■ **What to work on**
Please output each entry exactly as it appears.

■ **Listed records**
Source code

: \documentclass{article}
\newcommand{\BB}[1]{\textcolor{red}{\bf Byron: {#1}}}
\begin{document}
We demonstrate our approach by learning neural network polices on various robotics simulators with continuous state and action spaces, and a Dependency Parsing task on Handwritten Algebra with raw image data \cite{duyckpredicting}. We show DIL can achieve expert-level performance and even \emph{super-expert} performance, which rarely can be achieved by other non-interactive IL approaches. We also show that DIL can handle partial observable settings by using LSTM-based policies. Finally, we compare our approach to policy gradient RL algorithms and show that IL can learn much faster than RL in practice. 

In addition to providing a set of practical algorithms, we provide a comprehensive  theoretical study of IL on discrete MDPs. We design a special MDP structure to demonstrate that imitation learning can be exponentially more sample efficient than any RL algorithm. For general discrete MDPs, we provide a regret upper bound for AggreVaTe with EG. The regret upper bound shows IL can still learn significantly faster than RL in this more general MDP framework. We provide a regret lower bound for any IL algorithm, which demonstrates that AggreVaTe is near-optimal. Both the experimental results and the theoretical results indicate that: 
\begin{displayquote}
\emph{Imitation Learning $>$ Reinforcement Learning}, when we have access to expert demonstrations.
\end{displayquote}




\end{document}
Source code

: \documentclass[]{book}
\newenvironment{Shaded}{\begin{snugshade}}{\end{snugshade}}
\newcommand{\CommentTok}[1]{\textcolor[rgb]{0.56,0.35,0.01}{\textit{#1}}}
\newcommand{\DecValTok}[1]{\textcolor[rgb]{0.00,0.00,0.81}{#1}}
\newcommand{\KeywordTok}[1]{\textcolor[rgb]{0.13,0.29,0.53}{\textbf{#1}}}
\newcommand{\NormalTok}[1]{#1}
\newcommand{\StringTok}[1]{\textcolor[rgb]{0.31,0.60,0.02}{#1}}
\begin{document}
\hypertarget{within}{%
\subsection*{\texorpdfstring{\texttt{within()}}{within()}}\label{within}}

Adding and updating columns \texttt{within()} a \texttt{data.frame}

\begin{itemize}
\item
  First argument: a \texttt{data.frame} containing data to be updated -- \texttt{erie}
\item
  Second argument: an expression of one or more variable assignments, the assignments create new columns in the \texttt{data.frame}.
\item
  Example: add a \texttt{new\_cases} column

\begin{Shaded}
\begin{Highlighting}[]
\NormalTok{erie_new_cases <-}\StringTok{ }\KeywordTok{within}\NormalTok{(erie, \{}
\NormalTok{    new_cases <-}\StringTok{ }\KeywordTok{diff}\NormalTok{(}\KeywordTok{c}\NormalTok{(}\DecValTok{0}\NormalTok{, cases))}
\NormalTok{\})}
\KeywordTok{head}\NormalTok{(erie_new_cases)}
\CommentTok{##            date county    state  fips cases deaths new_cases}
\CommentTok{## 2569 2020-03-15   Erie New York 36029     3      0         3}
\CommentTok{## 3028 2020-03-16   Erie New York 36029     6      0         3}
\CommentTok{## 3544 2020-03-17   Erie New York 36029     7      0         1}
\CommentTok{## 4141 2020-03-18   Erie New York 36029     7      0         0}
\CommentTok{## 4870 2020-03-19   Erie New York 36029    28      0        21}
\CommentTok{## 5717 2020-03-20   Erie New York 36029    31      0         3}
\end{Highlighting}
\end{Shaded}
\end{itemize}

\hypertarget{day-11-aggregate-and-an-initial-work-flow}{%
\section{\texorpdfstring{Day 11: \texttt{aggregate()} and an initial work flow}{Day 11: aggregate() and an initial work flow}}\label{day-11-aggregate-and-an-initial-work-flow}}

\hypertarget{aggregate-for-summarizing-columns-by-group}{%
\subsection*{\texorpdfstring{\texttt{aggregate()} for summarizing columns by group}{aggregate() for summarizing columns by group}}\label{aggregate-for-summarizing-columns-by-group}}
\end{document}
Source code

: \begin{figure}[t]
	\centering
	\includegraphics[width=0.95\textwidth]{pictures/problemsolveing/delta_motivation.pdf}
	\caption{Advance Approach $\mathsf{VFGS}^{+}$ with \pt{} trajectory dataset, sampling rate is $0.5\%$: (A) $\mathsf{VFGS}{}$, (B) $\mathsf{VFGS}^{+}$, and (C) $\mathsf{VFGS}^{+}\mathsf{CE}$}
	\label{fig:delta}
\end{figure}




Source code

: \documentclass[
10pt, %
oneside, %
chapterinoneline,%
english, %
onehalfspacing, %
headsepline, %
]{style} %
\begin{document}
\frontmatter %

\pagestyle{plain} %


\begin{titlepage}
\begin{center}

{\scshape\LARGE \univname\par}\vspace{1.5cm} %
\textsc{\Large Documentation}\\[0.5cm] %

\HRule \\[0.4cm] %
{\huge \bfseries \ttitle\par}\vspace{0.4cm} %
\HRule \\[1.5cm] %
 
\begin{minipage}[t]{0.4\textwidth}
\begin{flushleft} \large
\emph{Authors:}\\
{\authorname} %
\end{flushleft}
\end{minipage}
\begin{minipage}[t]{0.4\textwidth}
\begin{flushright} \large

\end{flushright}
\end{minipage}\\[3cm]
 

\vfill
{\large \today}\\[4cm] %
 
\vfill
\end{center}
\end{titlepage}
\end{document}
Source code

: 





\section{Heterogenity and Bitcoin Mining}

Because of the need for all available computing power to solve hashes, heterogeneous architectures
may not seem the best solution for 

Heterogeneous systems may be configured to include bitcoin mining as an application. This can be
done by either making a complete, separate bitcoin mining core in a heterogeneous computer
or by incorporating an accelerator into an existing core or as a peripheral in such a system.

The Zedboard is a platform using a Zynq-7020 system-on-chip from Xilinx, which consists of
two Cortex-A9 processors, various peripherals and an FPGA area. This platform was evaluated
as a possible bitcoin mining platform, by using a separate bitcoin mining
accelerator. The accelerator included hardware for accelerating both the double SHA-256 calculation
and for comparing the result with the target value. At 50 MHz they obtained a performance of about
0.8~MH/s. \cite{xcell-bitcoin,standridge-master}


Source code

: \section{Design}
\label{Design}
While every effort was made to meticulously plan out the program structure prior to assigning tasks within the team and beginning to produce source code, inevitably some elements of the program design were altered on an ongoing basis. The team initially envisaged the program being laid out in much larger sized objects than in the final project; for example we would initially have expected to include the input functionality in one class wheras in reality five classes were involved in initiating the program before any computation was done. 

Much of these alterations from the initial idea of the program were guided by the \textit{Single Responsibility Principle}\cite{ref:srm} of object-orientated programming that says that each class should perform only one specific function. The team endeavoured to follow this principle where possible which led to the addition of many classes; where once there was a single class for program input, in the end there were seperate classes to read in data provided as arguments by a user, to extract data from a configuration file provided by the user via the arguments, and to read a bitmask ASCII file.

■ **Finished exercise**
Source code

: \documentclass{article}
\newcommand{\BB}[1]{\textcolor{red}{\bf Byron: {#1}}}
\begin{document}
We demonstrate our approach by learning neural network polices on various robotics simulators with continuous state and action spaces, and a Dependency Parsing task on Handwritten Algebra with raw image data \cite{duyckpredicting}. We show DIL can achieve expert-level performance and even \emph{super-expert} performance, which rarely can be achieved by other non-interactive IL approaches. We also show that DIL can handle partial observable settings by using LSTM-based policies. Finally, we compare our approach to policy gradient RL algorithms and show that IL can learn much faster than RL in practice. 

In addition to providing a set of practical algorithms, we provide a comprehensive  theoretical study of IL on discrete MDPs. We design a special MDP structure to demonstrate that imitation learning can be exponentially more sample efficient than any RL algorithm. For general discrete MDPs, we provide a regret upper bound for AggreVaTe with EG. The regret upper bound shows IL can still learn significantly faster than RL in this more general MDP framework. We provide a regret lower bound for any IL algorithm, which demonstrates that AggreVaTe is near-optimal. Both the experimental results and the theoretical results indicate that: 
\begin{displayquote}
\emph{Imitation Learning $>$ Reinforcement Learning}, when we have access to expert demonstrations.
\end{displayquote}




\end{document}
Source code

: \documentclass[]{book}
\newenvironment{Shaded}{\begin{snugshade}}{\end{snugshade}}
\newcommand{\CommentTok}[1]{\textcolor[rgb]{0.56,0.35,0.01}{\textit{#1}}}
\newcommand{\DecValTok}[1]{\textcolor[rgb]{0.00,0.00,0.81}{#1}}
\newcommand{\KeywordTok}[1]{\textcolor[rgb]{0.13,0.29,0.53}{\textbf{#1}}}
\newcommand{\NormalTok}[1]{#1}
\newcommand{\StringTok}[1]{\textcolor[rgb]{0.31,0.60,0.02}{#1}}
\begin{document}
\hypertarget{within}{%
\subsection*{\texorpdfstring{\texttt{within()}}{within()}}\label{within}}

Adding and updating columns \texttt{within()} a \texttt{data.frame}

\begin{itemize}
\item
  First argument: a \texttt{data.frame} containing data to be updated -- \texttt{erie}
\item
  Second argument: an expression of one or more variable assignments, the assignments create new columns in the \texttt{data.frame}.
\item
  Example: add a \texttt{new\_cases} column

\begin{Shaded}
\begin{Highlighting}[]
\NormalTok{erie_new_cases <-}\StringTok{ }\KeywordTok{within}\NormalTok{(erie, \{}
\NormalTok{    new_cases <-}\StringTok{ }\KeywordTok{diff}\NormalTok{(}\KeywordTok{c}\NormalTok{(}\DecValTok{0}\NormalTok{, cases))}
\NormalTok{\})}
\KeywordTok{head}\NormalTok{(erie_new_cases)}
\CommentTok{##            date county    state  fips cases deaths new_cases}
\CommentTok{## 2569 2020-03-15   Erie New York 36029     3      0         3}
\CommentTok{## 3028 2020-03-16   Erie New York 36029     6      0         3}
\CommentTok{## 3544 2020-03-17   Erie New York 36029     7      0         1}
\CommentTok{## 4141 2020-03-18   Erie New York 36029     7      0         0}
\CommentTok{## 4870 2020-03-19   Erie New York 36029    28      0        21}
\CommentTok{## 5717 2020-03-20   Erie New York 36029    31      0         3}
\end{Highlighting}
\end{Shaded}
\end{itemize}

\hypertarget{day-11-aggregate-and-an-initial-work-flow}{%
\section{\texorpdfstring{Day 11: \texttt{aggregate()} and an initial work flow}{Day 11: aggregate() and an initial work flow}}\label{day-11-aggregate-and-an-initial-work-flow}}

\hypertarget{aggregate-for-summarizing-columns-by-group}{%
\subsection*{\texorpdfstring{\texttt{aggregate()} for summarizing columns by group}{aggregate() for summarizing columns by group}}\label{aggregate-for-summarizing-columns-by-group}}
\end{document}
Source code

: \begin{figure}[t]
	\centering
	\includegraphics[width=0.95\textwidth]{pictures/problemsolveing/delta_motivation.pdf}
	\caption{Advance Approach $\mathsf{VFGS}^{+}$ with \pt{} trajectory dataset, sampling rate is $0.5\%$: (A) $\mathsf{VFGS}{}$, (B) $\mathsf{VFGS}^{+}$, and (C) $\mathsf{VFGS}^{+}\mathsf{CE}$}
	\label{fig:delta}
\end{figure}




Source code

: \documentclass[
10pt, %
oneside, %
chapterinoneline,%
english, %
onehalfspacing, %
headsepline, %
]{style} %
\begin{document}
\frontmatter %

\pagestyle{plain} %


\begin{titlepage}
\begin{center}

{\scshape\LARGE \univname\par}\vspace{1.5cm} %
\textsc{\Large Documentation}\\[0.5cm] %

\HRule \\[0.4cm] %
{\huge \bfseries \ttitle\par}\vspace{0.4cm} %
\HRule \\[1.5cm] %
 
\begin{minipage}[t]{0.4\textwidth}
\begin{flushleft} \large
\emph{Authors:}\\
{\authorname} %
\end{flushleft}
\end{minipage}
\begin{minipage}[t]{0.4\textwidth}
\begin{flushright} \large

\end{flushright}
\end{minipage}\\[3cm]
 

\vfill
{\large \today}\\[4cm] %
 
\vfill
\end{center}
\end{titlepage}
\end{document}
Source code

: 





\section{Heterogenity and Bitcoin Mining}

Because of the need for all available computing power to solve hashes, heterogeneous architectures
may not seem the best solution for 

Heterogeneous systems may be configured to include bitcoin mining as an application. This can be
done by either making a complete, separate bitcoin mining core in a heterogeneous computer
or by incorporating an accelerator into an existing core or as a peripheral in such a system.

The Zedboard is a platform using a Zynq-7020 system-on-chip from Xilinx, which consists of
two Cortex-A9 processors, various peripherals and an FPGA area. This platform was evaluated
as a possible bitcoin mining platform, by using a separate bitcoin mining
accelerator. The accelerator included hardware for accelerating both the double SHA-256 calculation
and for comparing the result with the target value. At 50 MHz they obtained a performance of about
0.8~MH/s. \cite{xcell-bitcoin,standridge-master}


Source code

: \section{Design}
\label{Design}
While every effort was made to meticulously plan out the program structure prior to assigning tasks within the team and beginning to produce source code, inevitably some elements of the program design were altered on an ongoing basis. The team initially envisaged the program being laid out in much larger sized objects than in the final project; for example we would initially have expected to include the input functionality in one class wheras in reality five classes were involved in initiating the program before any computation was done. 

Much of these alterations from the initial idea of the program were guided by the \textit{Single Responsibility Principle}\cite{ref:srm} of object-orientated programming that says that each class should perform only one specific function. The team endeavoured to follow this principle where possible which led to the addition of many classes; where once there was a single class for program input, in the end there were seperate classes to read in data provided as arguments by a user, to extract data from a configuration file provided by the user via the arguments, and to read a bitmask ASCII file.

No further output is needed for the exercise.